[Collected data]
=======

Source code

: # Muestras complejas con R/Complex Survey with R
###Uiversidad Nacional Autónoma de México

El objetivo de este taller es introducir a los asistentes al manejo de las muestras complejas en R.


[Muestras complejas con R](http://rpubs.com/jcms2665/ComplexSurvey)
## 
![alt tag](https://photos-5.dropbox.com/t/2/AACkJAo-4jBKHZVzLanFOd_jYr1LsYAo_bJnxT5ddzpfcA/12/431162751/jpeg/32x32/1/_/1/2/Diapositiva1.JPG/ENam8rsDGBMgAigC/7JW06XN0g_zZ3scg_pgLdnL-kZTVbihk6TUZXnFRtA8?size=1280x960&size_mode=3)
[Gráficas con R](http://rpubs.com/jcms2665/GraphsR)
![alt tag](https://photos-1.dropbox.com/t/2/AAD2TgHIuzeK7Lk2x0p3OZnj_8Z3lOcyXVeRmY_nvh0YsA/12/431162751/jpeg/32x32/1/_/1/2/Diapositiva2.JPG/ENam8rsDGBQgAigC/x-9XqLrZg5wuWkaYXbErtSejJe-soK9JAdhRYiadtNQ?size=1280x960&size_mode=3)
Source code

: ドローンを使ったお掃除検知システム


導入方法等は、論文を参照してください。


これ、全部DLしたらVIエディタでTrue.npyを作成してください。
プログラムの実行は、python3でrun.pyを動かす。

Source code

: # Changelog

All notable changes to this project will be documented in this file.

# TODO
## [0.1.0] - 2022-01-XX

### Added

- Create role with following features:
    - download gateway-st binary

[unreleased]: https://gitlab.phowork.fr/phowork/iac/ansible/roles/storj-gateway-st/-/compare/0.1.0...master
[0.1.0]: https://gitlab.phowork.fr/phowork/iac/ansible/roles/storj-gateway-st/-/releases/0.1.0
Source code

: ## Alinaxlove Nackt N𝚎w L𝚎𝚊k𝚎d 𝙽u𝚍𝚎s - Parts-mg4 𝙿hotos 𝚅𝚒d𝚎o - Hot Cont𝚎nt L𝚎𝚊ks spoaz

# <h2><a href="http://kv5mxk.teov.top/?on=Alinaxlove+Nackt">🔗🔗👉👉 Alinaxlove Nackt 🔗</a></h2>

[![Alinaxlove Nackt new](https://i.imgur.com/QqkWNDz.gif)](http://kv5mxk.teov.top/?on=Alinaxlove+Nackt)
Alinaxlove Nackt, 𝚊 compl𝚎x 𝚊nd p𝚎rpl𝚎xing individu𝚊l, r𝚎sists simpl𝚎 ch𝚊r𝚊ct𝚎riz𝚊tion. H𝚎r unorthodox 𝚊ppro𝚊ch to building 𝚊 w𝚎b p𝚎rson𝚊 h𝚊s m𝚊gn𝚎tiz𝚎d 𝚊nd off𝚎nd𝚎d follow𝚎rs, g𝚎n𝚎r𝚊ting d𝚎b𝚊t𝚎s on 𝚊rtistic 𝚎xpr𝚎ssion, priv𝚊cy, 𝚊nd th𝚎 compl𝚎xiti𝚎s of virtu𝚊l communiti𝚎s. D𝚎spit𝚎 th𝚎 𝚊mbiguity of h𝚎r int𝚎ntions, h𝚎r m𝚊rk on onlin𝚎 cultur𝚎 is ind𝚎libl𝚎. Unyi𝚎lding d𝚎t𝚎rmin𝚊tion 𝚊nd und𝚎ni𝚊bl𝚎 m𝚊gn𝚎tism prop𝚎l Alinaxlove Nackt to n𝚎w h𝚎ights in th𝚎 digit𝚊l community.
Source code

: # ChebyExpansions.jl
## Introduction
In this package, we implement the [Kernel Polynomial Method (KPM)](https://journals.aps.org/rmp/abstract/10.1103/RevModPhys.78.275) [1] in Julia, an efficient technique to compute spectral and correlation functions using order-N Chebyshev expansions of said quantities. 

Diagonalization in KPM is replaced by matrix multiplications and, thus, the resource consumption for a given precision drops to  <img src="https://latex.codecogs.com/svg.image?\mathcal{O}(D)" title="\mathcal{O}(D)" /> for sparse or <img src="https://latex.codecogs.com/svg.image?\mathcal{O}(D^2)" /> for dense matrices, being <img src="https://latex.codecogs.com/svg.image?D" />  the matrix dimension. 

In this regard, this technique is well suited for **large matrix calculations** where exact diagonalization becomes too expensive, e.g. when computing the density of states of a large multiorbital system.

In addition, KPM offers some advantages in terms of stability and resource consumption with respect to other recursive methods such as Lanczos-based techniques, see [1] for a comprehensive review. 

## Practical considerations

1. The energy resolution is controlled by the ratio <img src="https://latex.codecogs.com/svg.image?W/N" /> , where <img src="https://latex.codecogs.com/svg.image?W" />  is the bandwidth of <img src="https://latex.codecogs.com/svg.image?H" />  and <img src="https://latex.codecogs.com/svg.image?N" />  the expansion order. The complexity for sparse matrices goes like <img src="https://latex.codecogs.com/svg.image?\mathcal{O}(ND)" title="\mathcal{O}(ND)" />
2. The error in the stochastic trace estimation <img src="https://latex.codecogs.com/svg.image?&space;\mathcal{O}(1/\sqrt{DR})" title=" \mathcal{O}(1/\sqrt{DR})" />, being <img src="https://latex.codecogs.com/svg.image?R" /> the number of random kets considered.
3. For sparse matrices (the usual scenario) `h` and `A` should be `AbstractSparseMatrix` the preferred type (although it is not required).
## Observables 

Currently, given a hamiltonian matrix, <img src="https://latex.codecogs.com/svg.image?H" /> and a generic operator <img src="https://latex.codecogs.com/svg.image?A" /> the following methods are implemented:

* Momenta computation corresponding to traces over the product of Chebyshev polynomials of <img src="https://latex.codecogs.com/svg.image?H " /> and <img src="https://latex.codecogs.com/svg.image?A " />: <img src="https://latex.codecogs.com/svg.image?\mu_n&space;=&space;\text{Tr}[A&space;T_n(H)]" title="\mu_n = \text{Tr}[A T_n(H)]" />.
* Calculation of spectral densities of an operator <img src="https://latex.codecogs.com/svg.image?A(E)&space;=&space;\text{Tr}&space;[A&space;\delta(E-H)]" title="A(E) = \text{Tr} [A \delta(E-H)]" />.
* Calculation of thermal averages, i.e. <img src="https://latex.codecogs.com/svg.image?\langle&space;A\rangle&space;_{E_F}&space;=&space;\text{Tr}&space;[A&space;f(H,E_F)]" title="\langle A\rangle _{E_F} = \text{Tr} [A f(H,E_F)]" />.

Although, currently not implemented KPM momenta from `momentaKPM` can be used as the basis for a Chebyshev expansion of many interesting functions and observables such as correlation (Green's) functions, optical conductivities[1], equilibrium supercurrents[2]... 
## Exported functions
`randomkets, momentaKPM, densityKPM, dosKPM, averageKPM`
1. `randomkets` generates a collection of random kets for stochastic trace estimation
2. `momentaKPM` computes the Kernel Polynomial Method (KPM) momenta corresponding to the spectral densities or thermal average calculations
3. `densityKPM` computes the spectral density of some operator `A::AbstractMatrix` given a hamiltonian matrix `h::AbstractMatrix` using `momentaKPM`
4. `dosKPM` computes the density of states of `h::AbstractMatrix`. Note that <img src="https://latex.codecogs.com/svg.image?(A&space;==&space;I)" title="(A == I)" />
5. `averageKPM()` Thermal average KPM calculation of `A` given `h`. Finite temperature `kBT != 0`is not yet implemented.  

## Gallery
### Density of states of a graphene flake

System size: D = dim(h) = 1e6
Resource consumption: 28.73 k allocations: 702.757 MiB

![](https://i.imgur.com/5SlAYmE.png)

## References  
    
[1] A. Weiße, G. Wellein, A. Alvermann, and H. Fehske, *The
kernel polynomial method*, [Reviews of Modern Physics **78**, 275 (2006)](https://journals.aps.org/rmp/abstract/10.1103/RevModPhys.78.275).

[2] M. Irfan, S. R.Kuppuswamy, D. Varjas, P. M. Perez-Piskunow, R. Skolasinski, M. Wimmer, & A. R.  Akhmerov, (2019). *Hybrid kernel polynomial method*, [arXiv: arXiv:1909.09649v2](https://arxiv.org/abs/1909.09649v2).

=======

Exercise objective = Among the records above, which lines hold the word "size"? Copy each one.

Response area =
![alt tag](https://photos-5.dropbox.com/t/2/AACkJAo-4jBKHZVzLanFOd_jYr1LsYAo_bJnxT5ddzpfcA/12/431162751/jpeg/32x32/1/_/1/2/Diapositiva1.JPG/ENam8rsDGBMgAigC/7JW06XN0g_zZ3scg_pgLdnL-kZTVbihk6TUZXnFRtA8?size=1280x960&size_mode=3)
![alt tag](https://photos-1.dropbox.com/t/2/AAD2TgHIuzeK7Lk2x0p3OZnj_8Z3lOcyXVeRmY_nvh0YsA/12/431162751/jpeg/32x32/1/_/1/2/Diapositiva2.JPG/ENam8rsDGBQgAigC/x-9XqLrZg5wuWkaYXbErtSejJe-soK9JAdhRYiadtNQ?size=1280x960&size_mode=3)
System size: D = dim(h) = 1e6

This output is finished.